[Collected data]
──────────────────────────────

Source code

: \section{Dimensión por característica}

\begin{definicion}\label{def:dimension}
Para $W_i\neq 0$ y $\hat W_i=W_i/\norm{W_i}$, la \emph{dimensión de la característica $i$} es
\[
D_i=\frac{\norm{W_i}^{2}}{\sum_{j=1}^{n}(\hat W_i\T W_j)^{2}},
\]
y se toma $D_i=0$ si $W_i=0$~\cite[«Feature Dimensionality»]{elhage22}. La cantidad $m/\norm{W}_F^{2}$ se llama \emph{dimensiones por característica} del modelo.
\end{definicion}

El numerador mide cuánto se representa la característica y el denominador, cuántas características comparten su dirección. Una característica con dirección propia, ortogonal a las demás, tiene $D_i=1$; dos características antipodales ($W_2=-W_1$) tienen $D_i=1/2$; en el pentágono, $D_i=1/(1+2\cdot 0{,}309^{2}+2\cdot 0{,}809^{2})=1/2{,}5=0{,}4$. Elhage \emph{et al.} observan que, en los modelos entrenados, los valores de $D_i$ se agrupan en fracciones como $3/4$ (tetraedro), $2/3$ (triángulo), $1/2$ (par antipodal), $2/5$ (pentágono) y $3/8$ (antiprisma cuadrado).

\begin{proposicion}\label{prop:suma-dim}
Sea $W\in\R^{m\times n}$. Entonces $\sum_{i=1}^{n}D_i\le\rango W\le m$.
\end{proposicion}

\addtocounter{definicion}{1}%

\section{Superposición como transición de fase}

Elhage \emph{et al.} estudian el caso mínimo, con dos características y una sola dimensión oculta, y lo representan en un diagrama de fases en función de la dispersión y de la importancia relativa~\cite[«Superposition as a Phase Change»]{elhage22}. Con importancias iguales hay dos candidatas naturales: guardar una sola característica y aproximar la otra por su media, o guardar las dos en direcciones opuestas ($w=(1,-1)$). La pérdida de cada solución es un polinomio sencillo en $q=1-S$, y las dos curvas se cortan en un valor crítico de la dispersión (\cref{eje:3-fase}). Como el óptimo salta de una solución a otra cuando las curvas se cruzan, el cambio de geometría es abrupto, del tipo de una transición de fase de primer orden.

──────────────────────────────

▶ [Required action]:
Repeat every record, exactly as written.

▶ [Answer box]:
Source code

: \section{Dimensión por característica}

\begin{definicion}\label{def:dimension}
Para $W_i\neq 0$ y $\hat W_i=W_i/\norm{W_i}$, la \emph{dimensión de la característica $i$} es
\[
D_i=\frac{\norm{W_i}^{2}}{\sum_{j=1}^{n}(\hat W_i\T W_j)^{2}},
\]
y se toma $D_i=0$ si $W_i=0$~\cite[«Feature Dimensionality»]{elhage22}. La cantidad $m/\norm{W}_F^{2}$ se llama \emph{dimensiones por característica} del modelo.
\end{definicion}

El numerador mide cuánto se representa la característica y el denominador, cuántas características comparten su dirección. Una característica con dirección propia, ortogonal a las demás, tiene $D_i=1$; dos características antipodales ($W_2=-W_1$) tienen $D_i=1/2$; en el pentágono, $D_i=1/(1+2\cdot 0{,}309^{2}+2\cdot 0{,}809^{2})=1/2{,}5=0{,}4$. Elhage \emph{et al.} observan que, en los modelos entrenados, los valores de $D_i$ se agrupan en fracciones como $3/4$ (tetraedro), $2/3$ (triángulo), $1/2$ (par antipodal), $2/5$ (pentágono) y $3/8$ (antiprisma cuadrado).

\begin{proposicion}\label{prop:suma-dim}
Sea $W\in\R^{m\times n}$. Entonces $\sum_{i=1}^{n}D_i\le\rango W\le m$.
\end{proposicion}

\addtocounter{definicion}{1}%

\section{Superposición como transición de fase}

Elhage \emph{et al.} estudian el caso mínimo, con dos características y una sola dimensión oculta, y lo representan en un diagrama de fases en función de la dispersión y de la importancia relativa~\cite[«Superposition as a Phase Change»]{elhage22}. Con importancias iguales hay dos candidatas naturales: guardar una sola característica y aproximar la otra por su media, o guardar las dos en direcciones opuestas ($w=(1,-1)$). La pérdida de cada solución es un polinomio sencillo en $q=1-S$, y las dos curvas se cortan en un valor crítico de la dispersión (\cref{eje:3-fase}). Como el óptimo salta de una solución a otra cuando las curvas se cruzan, el cambio de geometría es abrupto, del tipo de una transición de fase de primer orden.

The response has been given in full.